One way of interpreting the question is "if the box contains photons, and I vibrate one of the walls, can I observe a consequence of the vibration at the other wall". The answer here is "yes". If you add or remove momentum to photons incoming at a wall by moving the wall, these photons will exert a corresponding reduced or increased pressure on the opposite wall, which could be measured. However, it is the same photons, under low energy conditions in vacuum, that propagate the information. This is in opposition to what we usually mean by "sound", in which, for example, the molecules that vibrate in your ears for you to hear are not the molecules that have been vibrated by a speaker. The momentum of the initially vibrated molecules is transmitted from molecule to molecule until they reach your ear.

A second way of interpreting the question is "if the box contains photons, and I vibrate one of the walls, will I influence photons other than the ones I directly touched with the wall". At low energies, photon/photon interactions in vacuum are practically non-existent. You would need very energetic photons to create any significant interactions. This has been mentioned in the other answers.

A variant of the second way of thinking would be to allow matter in the box.
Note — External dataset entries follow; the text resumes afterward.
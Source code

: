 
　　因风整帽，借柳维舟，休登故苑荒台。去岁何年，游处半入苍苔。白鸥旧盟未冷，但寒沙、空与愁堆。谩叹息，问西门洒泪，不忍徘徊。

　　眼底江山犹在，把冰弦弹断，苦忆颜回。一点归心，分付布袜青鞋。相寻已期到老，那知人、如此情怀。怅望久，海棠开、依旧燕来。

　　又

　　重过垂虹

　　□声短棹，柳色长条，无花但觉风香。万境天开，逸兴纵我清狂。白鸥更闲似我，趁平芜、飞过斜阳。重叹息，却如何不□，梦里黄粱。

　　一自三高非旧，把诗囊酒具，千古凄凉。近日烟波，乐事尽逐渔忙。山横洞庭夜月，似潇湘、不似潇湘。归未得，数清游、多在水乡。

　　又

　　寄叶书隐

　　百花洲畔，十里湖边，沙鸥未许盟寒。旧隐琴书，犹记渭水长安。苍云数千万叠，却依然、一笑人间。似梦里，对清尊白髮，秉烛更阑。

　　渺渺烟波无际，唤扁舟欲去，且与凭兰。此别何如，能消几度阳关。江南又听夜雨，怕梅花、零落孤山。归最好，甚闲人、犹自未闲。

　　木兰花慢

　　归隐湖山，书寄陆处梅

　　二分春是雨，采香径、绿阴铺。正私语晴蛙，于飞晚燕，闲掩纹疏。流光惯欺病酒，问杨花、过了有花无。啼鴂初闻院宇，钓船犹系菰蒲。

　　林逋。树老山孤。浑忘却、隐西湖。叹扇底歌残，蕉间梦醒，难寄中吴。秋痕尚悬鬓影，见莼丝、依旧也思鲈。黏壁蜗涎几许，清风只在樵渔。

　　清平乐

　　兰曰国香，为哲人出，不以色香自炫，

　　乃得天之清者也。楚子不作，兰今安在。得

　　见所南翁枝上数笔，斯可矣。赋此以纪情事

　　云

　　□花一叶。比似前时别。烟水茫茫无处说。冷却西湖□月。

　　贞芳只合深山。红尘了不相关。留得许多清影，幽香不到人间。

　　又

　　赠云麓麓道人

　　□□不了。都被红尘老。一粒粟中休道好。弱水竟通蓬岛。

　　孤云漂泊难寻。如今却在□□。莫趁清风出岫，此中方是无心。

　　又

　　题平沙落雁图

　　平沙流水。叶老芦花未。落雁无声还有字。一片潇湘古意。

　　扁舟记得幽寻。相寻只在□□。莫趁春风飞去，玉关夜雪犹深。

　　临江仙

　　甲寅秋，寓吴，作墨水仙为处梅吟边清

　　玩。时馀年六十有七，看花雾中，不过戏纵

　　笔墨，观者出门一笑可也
Indeed, one way to increase photon-photon interactions is to add some specific non-linear materials, which couple photons to each other. This is the basis for the field of non-linear optics. In that case, under specific conditions, you could transmit information through photons inside the material that would propagate by photon/photon interactions, but the photons interact with the help of the atoms in the material. A very technical paper that describes these phenomena in your context can be found at https://arxiv.org/pdf/1205.6500.pdf.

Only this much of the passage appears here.